BB&T Washington Editor

Makers of devices and diagnostics have watched as pharmaceutical companies struggle with declining patent portfolios and makers of biologics struggle to get their products to market. Recent events overseas have introduced further unease as Asian nations make use of trade laws to manufacture patented therapeutics without reimbursing the patent holder, further clouding the prospects for profitability.

To date, the device and diagnostics industries have been spared some of these problems, but generic devices are no longer just a back-of-the-envelope speculation and novel device designs are part of a flood of patent applications swamping reviewers at the U.S. Patent and Trademark Office (PTO).

If the problems in the pharmaceutical industry hit the makers of devices and diagnostics with the same force, this sector could well feel the IP pinch even more severely than pharmaceutical and biologics firms.
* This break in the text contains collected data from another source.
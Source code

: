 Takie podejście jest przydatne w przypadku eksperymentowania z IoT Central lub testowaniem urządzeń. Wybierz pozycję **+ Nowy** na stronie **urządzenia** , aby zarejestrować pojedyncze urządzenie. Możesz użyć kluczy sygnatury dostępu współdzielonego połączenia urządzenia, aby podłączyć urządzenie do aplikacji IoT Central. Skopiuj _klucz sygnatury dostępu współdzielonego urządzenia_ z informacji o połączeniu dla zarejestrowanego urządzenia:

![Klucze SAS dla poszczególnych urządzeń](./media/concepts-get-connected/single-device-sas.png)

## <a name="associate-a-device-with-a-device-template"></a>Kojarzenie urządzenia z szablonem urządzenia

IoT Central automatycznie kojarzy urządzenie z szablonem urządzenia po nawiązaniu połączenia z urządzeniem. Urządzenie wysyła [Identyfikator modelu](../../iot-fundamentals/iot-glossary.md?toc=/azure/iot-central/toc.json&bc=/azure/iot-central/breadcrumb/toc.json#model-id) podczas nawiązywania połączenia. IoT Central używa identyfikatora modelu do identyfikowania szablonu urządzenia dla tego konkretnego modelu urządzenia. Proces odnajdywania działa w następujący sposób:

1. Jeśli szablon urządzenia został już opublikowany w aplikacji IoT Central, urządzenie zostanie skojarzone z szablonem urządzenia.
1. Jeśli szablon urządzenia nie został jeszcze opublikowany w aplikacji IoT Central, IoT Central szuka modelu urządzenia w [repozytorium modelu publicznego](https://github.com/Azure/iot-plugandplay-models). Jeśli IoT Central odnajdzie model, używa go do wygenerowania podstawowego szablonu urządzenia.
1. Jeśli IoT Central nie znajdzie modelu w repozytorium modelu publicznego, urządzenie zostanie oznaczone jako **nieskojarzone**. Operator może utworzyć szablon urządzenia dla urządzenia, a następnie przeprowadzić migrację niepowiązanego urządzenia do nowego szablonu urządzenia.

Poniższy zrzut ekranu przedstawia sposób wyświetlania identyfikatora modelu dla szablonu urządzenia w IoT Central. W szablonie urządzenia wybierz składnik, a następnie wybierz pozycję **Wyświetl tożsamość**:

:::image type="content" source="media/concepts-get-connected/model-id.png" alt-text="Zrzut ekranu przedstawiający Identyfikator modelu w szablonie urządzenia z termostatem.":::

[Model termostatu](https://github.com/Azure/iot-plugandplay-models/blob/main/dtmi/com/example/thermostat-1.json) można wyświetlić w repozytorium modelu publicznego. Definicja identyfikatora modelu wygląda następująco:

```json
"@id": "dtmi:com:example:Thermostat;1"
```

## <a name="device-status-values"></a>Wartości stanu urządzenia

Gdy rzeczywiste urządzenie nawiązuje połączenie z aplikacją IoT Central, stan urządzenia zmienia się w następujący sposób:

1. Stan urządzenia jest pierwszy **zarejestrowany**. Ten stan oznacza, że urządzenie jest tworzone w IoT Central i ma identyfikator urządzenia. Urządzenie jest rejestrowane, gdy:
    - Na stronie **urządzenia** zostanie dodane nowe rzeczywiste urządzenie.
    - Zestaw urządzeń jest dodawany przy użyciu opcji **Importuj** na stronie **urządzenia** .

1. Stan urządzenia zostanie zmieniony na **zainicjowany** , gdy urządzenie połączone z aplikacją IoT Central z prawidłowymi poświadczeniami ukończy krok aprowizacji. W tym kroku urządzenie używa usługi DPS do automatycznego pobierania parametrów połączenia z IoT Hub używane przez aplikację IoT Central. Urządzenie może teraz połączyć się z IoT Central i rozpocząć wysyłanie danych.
For some time now, many device and diagnostics makers have wondered when a competitor would adopt the concept of generic drugs, and Generic Medical Devices (GMD; Gig Harbor, Washington) has done precisely that. In an interview with BB&T’s sister publication, Medical Device Daily, Richard Kuntz, the firm's president/CEO, pointed out that many of the devices now commonly used “in today's healthcare organizations have undergone few, if any, changes in the decades since they were first introduced.”

Kuntz said that his company's business model is based on “offering medical devices that are equivalent, if not better, than their branded counterparts and at prices that will be attractive to hospitals, physician-owned surgery centers, Medicare and third-party payers.”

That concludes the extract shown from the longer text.